[Stored data entries]
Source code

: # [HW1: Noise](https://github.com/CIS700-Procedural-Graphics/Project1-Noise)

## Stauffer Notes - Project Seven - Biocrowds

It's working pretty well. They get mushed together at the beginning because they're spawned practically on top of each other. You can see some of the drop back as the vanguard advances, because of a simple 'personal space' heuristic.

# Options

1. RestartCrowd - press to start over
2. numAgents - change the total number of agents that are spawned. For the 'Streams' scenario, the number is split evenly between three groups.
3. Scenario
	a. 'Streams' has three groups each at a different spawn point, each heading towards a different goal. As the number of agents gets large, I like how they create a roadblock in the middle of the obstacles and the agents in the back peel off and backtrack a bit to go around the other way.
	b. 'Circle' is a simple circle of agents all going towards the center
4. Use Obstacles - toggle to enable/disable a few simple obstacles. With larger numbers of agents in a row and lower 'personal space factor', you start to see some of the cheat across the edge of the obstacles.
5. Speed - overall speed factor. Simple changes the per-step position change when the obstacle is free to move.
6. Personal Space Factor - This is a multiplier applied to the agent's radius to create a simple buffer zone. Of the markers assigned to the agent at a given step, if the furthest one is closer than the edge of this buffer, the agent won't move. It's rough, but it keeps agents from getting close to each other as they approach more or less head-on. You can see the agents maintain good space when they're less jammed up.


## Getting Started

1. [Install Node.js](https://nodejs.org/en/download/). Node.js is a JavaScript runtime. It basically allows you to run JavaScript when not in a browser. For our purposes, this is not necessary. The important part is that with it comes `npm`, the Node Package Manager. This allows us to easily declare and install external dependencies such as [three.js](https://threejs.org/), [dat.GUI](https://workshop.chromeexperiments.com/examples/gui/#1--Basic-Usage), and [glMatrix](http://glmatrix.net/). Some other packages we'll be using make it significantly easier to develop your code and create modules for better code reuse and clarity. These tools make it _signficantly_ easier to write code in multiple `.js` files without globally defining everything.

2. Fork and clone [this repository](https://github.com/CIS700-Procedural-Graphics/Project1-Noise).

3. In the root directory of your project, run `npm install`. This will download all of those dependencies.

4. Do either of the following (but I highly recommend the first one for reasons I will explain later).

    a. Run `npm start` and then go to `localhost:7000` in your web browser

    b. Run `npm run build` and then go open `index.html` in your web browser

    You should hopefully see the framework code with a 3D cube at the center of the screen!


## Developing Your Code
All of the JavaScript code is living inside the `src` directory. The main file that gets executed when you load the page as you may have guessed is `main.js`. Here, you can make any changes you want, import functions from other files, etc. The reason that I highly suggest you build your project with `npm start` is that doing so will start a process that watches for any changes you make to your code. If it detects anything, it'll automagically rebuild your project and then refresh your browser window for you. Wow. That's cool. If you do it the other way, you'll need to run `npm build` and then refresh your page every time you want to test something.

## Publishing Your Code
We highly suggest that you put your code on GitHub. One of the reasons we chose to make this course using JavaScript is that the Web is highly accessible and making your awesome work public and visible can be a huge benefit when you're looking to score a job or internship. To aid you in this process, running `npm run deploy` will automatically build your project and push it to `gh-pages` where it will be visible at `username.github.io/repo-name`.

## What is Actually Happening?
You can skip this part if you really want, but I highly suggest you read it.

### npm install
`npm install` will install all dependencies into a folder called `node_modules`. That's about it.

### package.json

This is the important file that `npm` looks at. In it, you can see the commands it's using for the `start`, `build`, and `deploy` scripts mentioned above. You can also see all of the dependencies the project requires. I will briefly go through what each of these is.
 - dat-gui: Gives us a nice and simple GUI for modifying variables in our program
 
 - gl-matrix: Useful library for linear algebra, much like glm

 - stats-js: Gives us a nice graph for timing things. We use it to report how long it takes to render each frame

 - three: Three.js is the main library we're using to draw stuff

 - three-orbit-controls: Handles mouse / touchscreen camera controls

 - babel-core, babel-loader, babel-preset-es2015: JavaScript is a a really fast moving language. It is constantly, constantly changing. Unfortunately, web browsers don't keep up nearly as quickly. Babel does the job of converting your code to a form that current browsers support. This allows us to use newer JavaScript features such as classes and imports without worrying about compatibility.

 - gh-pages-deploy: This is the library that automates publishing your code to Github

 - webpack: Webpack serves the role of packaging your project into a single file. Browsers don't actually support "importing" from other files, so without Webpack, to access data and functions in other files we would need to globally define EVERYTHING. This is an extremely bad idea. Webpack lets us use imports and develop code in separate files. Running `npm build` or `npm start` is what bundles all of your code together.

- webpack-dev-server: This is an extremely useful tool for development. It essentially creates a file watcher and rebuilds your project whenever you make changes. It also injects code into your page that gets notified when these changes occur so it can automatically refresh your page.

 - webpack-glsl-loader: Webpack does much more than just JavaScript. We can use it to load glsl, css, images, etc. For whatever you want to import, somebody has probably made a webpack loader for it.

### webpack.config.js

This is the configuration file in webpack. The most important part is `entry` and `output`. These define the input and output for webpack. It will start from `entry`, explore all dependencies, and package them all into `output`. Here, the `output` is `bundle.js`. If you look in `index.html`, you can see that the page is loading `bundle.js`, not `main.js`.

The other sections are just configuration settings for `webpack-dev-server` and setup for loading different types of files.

...

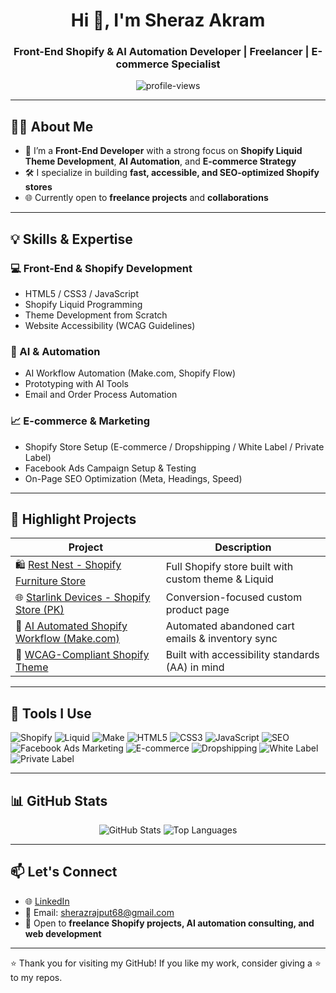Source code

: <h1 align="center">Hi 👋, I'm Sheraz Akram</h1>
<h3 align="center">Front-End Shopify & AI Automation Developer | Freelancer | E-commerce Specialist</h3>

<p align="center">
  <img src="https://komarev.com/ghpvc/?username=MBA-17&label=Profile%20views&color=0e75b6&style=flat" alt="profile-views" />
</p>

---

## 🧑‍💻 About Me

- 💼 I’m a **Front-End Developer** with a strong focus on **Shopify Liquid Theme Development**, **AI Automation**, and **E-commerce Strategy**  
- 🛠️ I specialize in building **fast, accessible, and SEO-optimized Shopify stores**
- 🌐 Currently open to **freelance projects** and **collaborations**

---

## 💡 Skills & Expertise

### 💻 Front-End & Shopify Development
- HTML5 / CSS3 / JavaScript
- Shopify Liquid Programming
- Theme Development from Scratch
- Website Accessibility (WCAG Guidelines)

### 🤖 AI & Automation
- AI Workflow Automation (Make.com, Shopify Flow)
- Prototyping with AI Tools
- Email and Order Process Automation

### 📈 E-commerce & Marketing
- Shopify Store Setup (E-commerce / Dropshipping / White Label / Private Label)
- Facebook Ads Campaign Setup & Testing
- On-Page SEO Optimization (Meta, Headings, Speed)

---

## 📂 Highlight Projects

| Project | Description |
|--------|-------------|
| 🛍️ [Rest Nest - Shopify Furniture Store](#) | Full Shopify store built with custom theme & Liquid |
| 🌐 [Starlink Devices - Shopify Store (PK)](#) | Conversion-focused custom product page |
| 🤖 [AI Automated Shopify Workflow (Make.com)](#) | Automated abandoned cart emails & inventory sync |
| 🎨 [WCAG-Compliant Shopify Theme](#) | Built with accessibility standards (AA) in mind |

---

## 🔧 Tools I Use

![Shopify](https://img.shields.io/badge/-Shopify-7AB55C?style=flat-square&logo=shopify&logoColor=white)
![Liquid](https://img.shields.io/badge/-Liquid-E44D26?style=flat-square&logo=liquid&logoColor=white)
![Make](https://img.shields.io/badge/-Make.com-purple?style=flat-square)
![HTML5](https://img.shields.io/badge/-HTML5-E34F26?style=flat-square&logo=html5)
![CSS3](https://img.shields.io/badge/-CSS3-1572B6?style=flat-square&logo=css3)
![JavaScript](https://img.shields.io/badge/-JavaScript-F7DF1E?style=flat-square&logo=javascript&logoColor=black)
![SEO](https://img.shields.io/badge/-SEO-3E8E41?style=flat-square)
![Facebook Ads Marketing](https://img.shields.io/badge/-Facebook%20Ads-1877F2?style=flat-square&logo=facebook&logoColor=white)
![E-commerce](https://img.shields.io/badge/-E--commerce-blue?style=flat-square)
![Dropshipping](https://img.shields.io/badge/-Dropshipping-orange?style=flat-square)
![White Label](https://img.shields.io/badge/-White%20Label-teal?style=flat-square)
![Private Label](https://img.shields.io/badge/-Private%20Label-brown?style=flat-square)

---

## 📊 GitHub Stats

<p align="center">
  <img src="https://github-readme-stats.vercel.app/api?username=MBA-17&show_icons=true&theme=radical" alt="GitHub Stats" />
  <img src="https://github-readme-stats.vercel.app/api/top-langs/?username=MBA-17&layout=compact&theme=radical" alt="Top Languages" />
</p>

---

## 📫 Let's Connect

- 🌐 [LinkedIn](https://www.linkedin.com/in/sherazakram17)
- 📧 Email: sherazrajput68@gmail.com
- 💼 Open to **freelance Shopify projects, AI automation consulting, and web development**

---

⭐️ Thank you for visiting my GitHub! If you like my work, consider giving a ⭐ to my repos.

» **WHAT THIS TASK INVOLVES**
Your answer should consist only of the lines above between the line holding "That's about it." and the line holding "### package.json", inclusive, each transcribed exactly.

» **REPLY TO THE TASK**
`npm install` will install all dependencies into a folder called `node_modules`. That's about it.

### package.json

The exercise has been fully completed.